- [Problem requirements]: Look through the data and write out every line with the word "saved" in it.

- [Records contained in a dataset]:
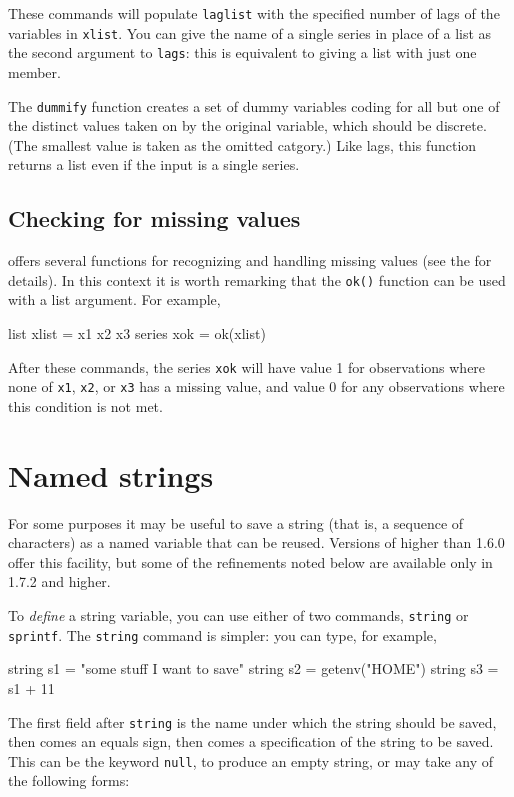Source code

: These commands will populate \texttt{laglist} with the specified
number of lags of the variables in \texttt{xlist}.  You can give the
name of a single series in place of a list as the second argument to
\texttt{lags}: this is equivalent to giving a list with just one
member.

The \texttt{dummify} function creates a set of dummy variables coding
for all but one of the distinct values taken on by the original
variable, which should be discrete.  (The smallest value is taken as
the omitted catgory.)  Like lags, this function returns a list even if
the input is a single series.


\subsection{Checking for missing values}

 offers several functions for recognizing and handling
missing values (see the \GCR{} for details). In this context it is
worth remarking that the \texttt{ok()} function can be used with a
list argument.  For example,
%
\begin{code}
list xlist = x1 x2 x3
series xok = ok(xlist)
\end{code}
%
After these commands, the series \texttt{xok} will have value 1 for
observations where none of \texttt{x1}, \texttt{x2}, or
\texttt{x3} has a missing value, and value 0 for any observations
where this condition is not met.


\section{Named strings}
\label{named-strings}

For some purposes it may be useful to save a string (that is, a
sequence of characters) as a named variable that can be reused.
Versions of  higher than 1.6.0 offer this facility, but
some of the refinements noted below are available only in 
1.7.2 and higher.

To \textit{define} a string variable, you can use either of two
commands, \texttt{string} or \texttt{sprintf}.  The \texttt{string}
command is simpler: you can type, for example,
%
\begin{code}
string s1 = "some stuff I want to save"
string s2 = getenv("HOME")
string s3 = s1 + 11
\end{code}
%
The first field after \texttt{string} is the name under which the
string should be saved, then comes an equals sign, then comes a
specification of the string to be saved. This can be the keyword
\texttt{null}, to produce an empty string, or may take any of the 
following forms:


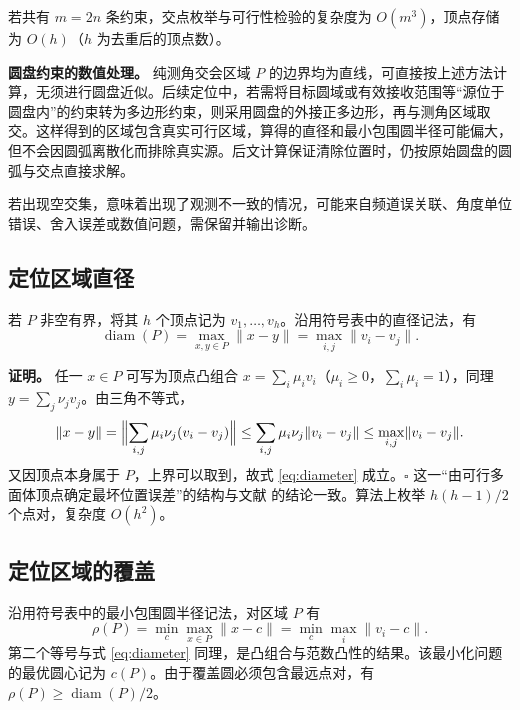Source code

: \documentclass[UTF8,a4paper,zihao=-4,fontset=none]{ctexart}
\begin{document}
若共有 \(m=2n\) 条约束，交点枚举与可行性检验的复杂度为 \(O(m^3)\)，顶点存储为 \(O(h)\)（\(h\) 为去重后的顶点数）。

\textbf{圆盘约束的数值处理。} 纯测角交会区域 \(P\) 的边界均为直线，可直接按上述方法计算，无须进行圆盘近似。后续定位中，若需将目标圆域或有效接收范围等“源位于圆盘内”的约束转为多边形约束，则采用圆盘的外接正多边形，再与测角区域取交。这样得到的区域包含真实可行区域，算得的直径和最小包围圆半径可能偏大，但不会因圆弧离散化而排除真实源。后文计算保证清除位置时，仍按原始圆盘的圆弧与交点直接求解。

若出现空交集，意味着出现了观测不一致的情况，可能来自频道误关联、角度单位错误、舍入误差或数值问题，需保留并输出诊断。

\subsection{定位区域直径}

若 \(P\) 非空有界，将其 \(h\) 个顶点记为 \(v_1,\dots,v_h\)。沿用符号表中的直径记法，有
\begin{equation}
  \operatorname{diam}(P)=\max_{x,y\in P}\lVert x-y\rVert=\max_{i,j}\lVert v_i-v_j\rVert .
  \label{eq:diameter}
\end{equation}

\textbf{证明。} 任一 \(x\in P\) 可写为顶点凸组合 \(x=\sum_i\mu_iv_i\)（\(\mu_i\ge0\)，\(\sum_i\mu_i=1\)），同理 \(y=\sum_j\nu_jv_j\)。由三角不等式，
\begin{equation}
  \lVert x-y\rVert
  =\Bigl\lVert\sum_{i,j}\mu_i\nu_j(v_i-v_j)\Bigr\rVert
  \le\sum_{i,j}\mu_i\nu_j\lVert v_i-v_j\rVert
  \le\max_{i,j}\lVert v_i-v_j\rVert .
\end{equation}
又因顶点本身属于 \(P\)，上界可以取到，故式 \eqref{eq:diameter} 成立。\(\square\) 
这一“由可行多面体顶点确定最坏位置误差”的结构与文献 \cite{Gholami2015} 的结论一致。算法上枚举 \(h(h-1)/2\) 个点对，复杂度 \(O(h^2)\)。

\subsection{定位区域的覆盖}

沿用符号表中的最小包围圆半径记法，对区域 \(P\) 有
\begin{equation}
  \rho(P)=\min_c\max_{x\in P}\lVert x-c\rVert
  =\min_c\max_i\lVert v_i-c\rVert .
  \label{eq:mincircle}
\end{equation}
第二个等号与式 \eqref{eq:diameter} 同理，是凸组合与范数凸性的结果。该最小化问题的最优圆心记为 \(c(P)\)。由于覆盖圆必须包含最远点对，有 \(\rho(P)\ge\operatorname{diam}(P)/2\)。
\end{document}

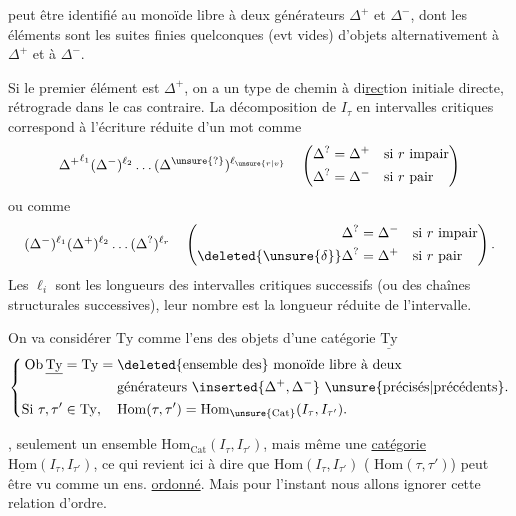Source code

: 
peut être identifié au monoïde libre  à deux générateurs $\Delta^+$ et $\Delta^-$, dont les éléments  sont les suites finies quelconques (evt vides) d'objets alternativement  à $\Delta^+$ et à $\Delta^-$. 

Si le premier élément est $\Delta^+$, on a un  type de chemin à di\uline{rec}tion initiale directe, rétrograde dans le cas contraire. La décomposition de $I_\tau$  en intervalles critiques correspond à l'écriture réduite d'un mot comme
\[ {\Delta^+}^{\ell_1}(\Delta^-)^{\ell_2}\ldots(\Delta^{\unsure{?}})^{\ell_{\unsure{r|v}}}
\quad\left(\begin{aligned}\Delta^{?}&=\Delta^+&&\text{si }r\text{ impair}\\\Delta^{?}&=\Delta^-&&\text{si }r\text{ pair}\end{aligned}\right) \]
ou comme
\[ (\Delta^-)^{\ell_1}(\Delta^+)^{\ell_2}\ldots(\Delta^{?})^{\ell_r}
\quad\left(\begin{aligned}\Delta^{?}&=\Delta^-&&\text{si }r\text{ impair}\\
\deleted{\unsure{\delta}}\Delta^{?}&=\Delta^+&&\text{si }r\text{ pair}\end{aligned}\right). \]
Les $\ell_i$ sont les longueurs des intervalles critiques successifs (ou des chaînes structurales successives), leur nombre est la longueur réduite de l'intervalle.

On va considérer $\mathrm{Ty}$ comme l'ens des objets d'une catégorie $\underline{\mathrm{Ty}}$
\[ \left\{\begin{aligned}
\mathrm{Ob}\,\underline{\mathrm{Ty}}&=\mathrm{Ty}=\begin{aligned}[t]
&\text{\deleted{ensemble des} monoïde libre à deux}\\
&\text{générateurs }\inserted{\Delta^+,\Delta^-}\ \text{\unsure{précisés|précédents}.}
\end{aligned}\\
\text{Si }\tau,\tau'&\in\mathrm{Ty},\quad \mathrm{Hom}(\tau,\tau')=\mathrm{Hom}_{\unsure{\mathrm{Cat}}}(I_\tau,I_{\tau'}).
\end{aligned}\right. \]

,  seulement un ensemble $\mathrm{Hom}_{\mathrm{Cat}}(I_\tau,I_{\tau'})$, mais même une \uline{catégorie} $\underline{\mathrm{Hom}}(I_\tau,I_{\tau'})$, ce qui revient ici à dire que $\mathrm{Hom}(I_\tau,I_{\tau'})$ ( $\mathrm{Hom}(\tau,\tau')$) peut être vu comme un ens. \uline{ordonné}. Mais pour l'instant nous allons ignorer cette relation d'ordre.
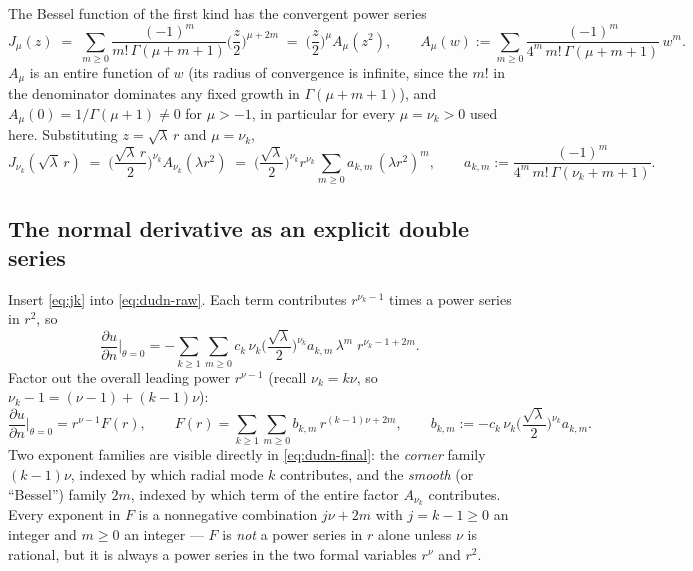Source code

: \documentclass[11pt]{article}
\theoremstyle{remark}
\newcommand{\pdn}[1]{\frac{\partial #1}{\partial n}}
\begin{document}
The Bessel function of the first kind has the convergent power series
\begin{equation}\label{eq:jseries}
  J_\mu(z) \;=\; \sum_{m\ge0} \frac{(-1)^m}{m!\,\Gamma(\mu+m+1)}\Big(\frac z2\Big)^{\mu+2m}
  \;=\; \Big(\frac z2\Big)^{\!\mu} A_\mu(z^2), \qquad
  A_\mu(w) := \sum_{m\ge0} \frac{(-1)^m}{4^m\,m!\,\Gamma(\mu+m+1)}\,w^m.
\end{equation}
$A_\mu$ is an entire function of $w$ (its radius of convergence is infinite, since the $m!$ in the
denominator dominates any fixed growth in $\Gamma(\mu+m+1)$), and $A_\mu(0)=1/\Gamma(\mu+1)\neq0$
for $\mu>-1$, in particular for every $\mu=\nu_k>0$ used here. Substituting $z=\sqrt\lambda\,r$
and $\mu=\nu_k$,
\begin{equation}\label{eq:jk}
  J_{\nu_k}(\sqrt\lambda\,r) \;=\; \Big(\frac{\sqrt\lambda\,r}{2}\Big)^{\!\nu_k} A_{\nu_k}(\lambda r^2)
  \;=\; \Big(\frac{\sqrt\lambda}{2}\Big)^{\!\nu_k} r^{\nu_k}
        \sum_{m\ge0} a_{k,m}\,(\lambda r^2)^m,
  \qquad a_{k,m} := \frac{(-1)^m}{4^m\,m!\,\Gamma(\nu_k+m+1)}.
\end{equation}

\subsection{The normal derivative as an explicit double series}

Insert \eqref{eq:jk} into \eqref{eq:dudn-raw}. Each term contributes $r^{\nu_k-1}$ times a power
series in $r^2$, so
\begin{equation}\label{eq:dudn-double}
  \pdn{u}\bigg|_{\theta=0}
  = -\sum_{k\ge1}\sum_{m\ge0} c_k\,\nu_k\Big(\frac{\sqrt\lambda}2\Big)^{\!\nu_k} a_{k,m}\,\lambda^m\;
    r^{\nu_k-1+2m}.
\end{equation}
Factor out the overall leading power $r^{\nu-1}$ (recall $\nu_k=k\nu$, so $\nu_k-1 = (\nu-1)+(k-1)\nu$):
\begin{equation}\label{eq:dudn-final}
  \pdn{u}\bigg|_{\theta=0} = r^{\nu-1} F(r), \qquad
  F(r) = \sum_{k\ge1}\sum_{m\ge0} b_{k,m}\, r^{(k-1)\nu+2m},
  \qquad
  b_{k,m} := -c_k\,\nu_k\Big(\frac{\sqrt\lambda}2\Big)^{\!\nu_k}\!a_{k,m}.
\end{equation}
Two exponent families are visible directly in \eqref{eq:dudn-final}: the \emph{corner} family
$(k-1)\nu$, indexed by which radial mode $k$ contributes, and the \emph{smooth} (or ``Bessel'')
family $2m$, indexed by which term of the entire factor $A_{\nu_k}$ contributes. Every exponent in
$F$ is a nonnegative combination $j\nu+2m$ with $j=k-1\ge0$ an integer and $m\ge0$ an integer ---
$F$ is \emph{not} a power series in $r$ alone unless $\nu$ is rational, but it is always a power
series in the two formal variables $r^\nu$ and $r^2$.
\end{document}
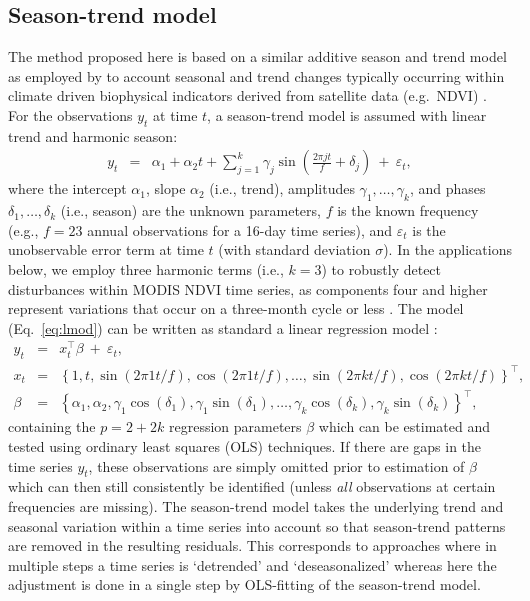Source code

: \documentclass[authoryear,preprint,review,10pt]{elsarticle}
\begin{document}
\subsection{Season-trend model}\label{sec:seasontrendmodel}

The method proposed here is based on a similar additive season and trend model as employed by \citet{Verbesselt:2010wo} to account seasonal and trend changes typically occurring within climate driven biophysical indicators derived from satellite data (e.g.\ NDVI)  \citep{Beurs2005a}. For the observations $y_t$ at time $t$, a season-trend model is assumed with linear trend and harmonic season:
%
\begin{eqnarray} \label{eq:lmod}
  y_t & = & \alpha_1 + \alpha_2 t + \sum_{j = 1}^k \gamma_{j} \sin \left(\frac{2\pi j t}{f} + \delta_{j} \right) ~+~ \varepsilon_t,
\end{eqnarray}
%
where the intercept $\alpha_1$, slope $\alpha_2$ (i.e., trend), amplitudes $\gamma_1, \dots, \gamma_k$,
and phases $\delta_1, \dots, \delta_k$ (i.e., season) are the unknown parameters,
$f$ is the known frequency (e.g., $f = 23$ annual observations for a 16-day time series),
and $\varepsilon_t$ is the unobservable error term at time $t$ (with standard deviation $\sigma$). In the applications
below, we employ three harmonic terms (i.e., $k = 3$) to robustly detect disturbances within MODIS NDVI time series, as components four and higher represent variations
that occur on a three-month cycle or less \citep{Geerken2009,Julien2010}. The model (Eq.~\ref{eq:lmod}) can be written as standard a linear regression model \citep[see e.g.,][Chapter~3.3]{Cryer2008}:
%
\begin{eqnarray*} \label{eq:OLSlmod}
  y_t   & = & x_t^\top \beta ~+~ \varepsilon_t, \\
  x_t   & = & \left\{1, t, \sin(2 \pi 1 t / f), \cos(2 \pi 1 t / f),
              \dots, \sin(2 \pi k t / f), \cos(2 \pi k t / f)\right\}^\top, \\
  \beta & = & \left\{\alpha_1, \alpha_2, \gamma_1 \cos(\delta_1), \gamma_1 \sin(\delta_1),
              \dots, \gamma_k \cos(\delta_k), \gamma_k \sin(\delta_k)\right\}^\top,
\end{eqnarray*}
%
containing the $p = 2 + 2 k$ regression parameters $\beta$ which can be estimated and tested using ordinary least squares (OLS) techniques. 
If there are gaps in the time series $y_t$, these observations are simply omitted prior to estimation of $\beta$ which can then still consistently 
be identified (unless \emph{all} observations at certain frequencies are missing). The season-trend model takes the underlying trend and seasonal variation within a time series into account so that season-trend patterns are removed in the resulting residuals. This corresponds to approaches where in multiple steps a time series is `detrended' and `deseasonalized' \citep{Potter2003} whereas here the adjustment is done in a single step by OLS-fitting of the season-trend model.
\end{document}
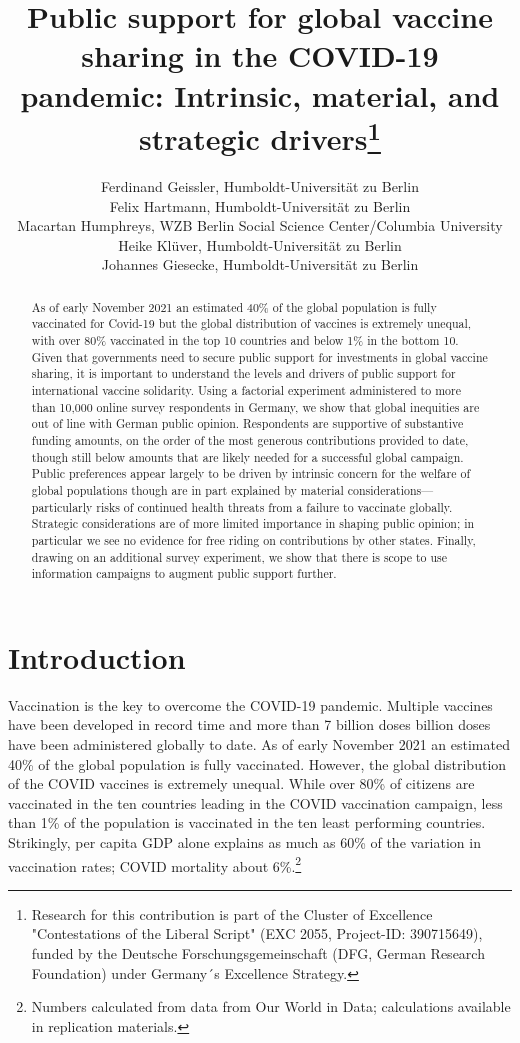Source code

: \documentclass[]{article}
\title{Public support for global vaccine sharing in the COVID-19 pandemic: Intrinsic, material, and strategic drivers\footnote{Research for this contribution is part of the Cluster of Excellence "Contestations of the Liberal Script" (EXC 2055, Project-ID: 390715649), funded by the Deutsche Forschungsgemeinschaft (DFG, German Research Foundation) under Germany´s Excellence Strategy.}}
\author{Ferdinand Geissler, Humboldt-Universität zu Berlin \\
	Felix Hartmann, Humboldt-Universität zu Berlin \\ 
	Macartan Humphreys, WZB Berlin Social Science Center/Columbia University \\
	Heike Klüver, Humboldt-Universität zu Berlin \\
	Johannes Giesecke, Humboldt-Universität zu Berlin
}
\begin{document}
\maketitle

\begin{abstract}
As of early November 2021 an estimated 40\% of the global population is fully vaccinated for Covid-19 but the global distribution of vaccines is extremely unequal, with over 80\% vaccinated in the top 10 countries and below 1\% in the bottom 10. Given that governments need to secure public support for investments in global vaccine sharing, it is important to understand the levels and drivers of public support for international vaccine solidarity. Using a  factorial experiment administered to more than 10,000 online survey respondents in Germany, we show that global inequities are out of line with German public opinion. Respondents are supportive of substantive funding amounts, on the order of the most generous contributions provided to date, though still below amounts that are likely needed for a successful global campaign. Public preferences appear largely to be driven by intrinsic concern for the welfare of global populations though are in part explained by material considerations---particularly risks of continued health threats from a failure to vaccinate globally. Strategic considerations are of more limited importance in shaping public opinion; in particular we see no evidence for free riding on contributions by other states. Finally, drawing on an additional survey experiment, we show that there is scope to use information campaigns to augment public support further.   
\end{abstract}


\newpage


\section{Introduction}

Vaccination is the key to overcome the COVID-19 pandemic. Multiple vaccines have been developed in record time and more than 7 billion doses billion doses have been administered globally to date.  %
As of early November 2021 an estimated 40\% of the global population is fully vaccinated. However, the global distribution of the COVID vaccines is extremely unequal. While over 80\% of citizens are vaccinated in the ten countries leading in the COVID vaccination campaign, less than 1\% of the population is vaccinated in the ten least performing countries. Strikingly, per capita GDP alone explains as much as  60\% of the variation in vaccination rates; COVID mortality about 6\%.\footnote{Numbers calculated from data from Our World in Data; calculations available in replication materials.}  
\end{document}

- [Task response]:
string should be saved, then comes an equals sign, then comes a
specification of the string to be saved. This can be the keyword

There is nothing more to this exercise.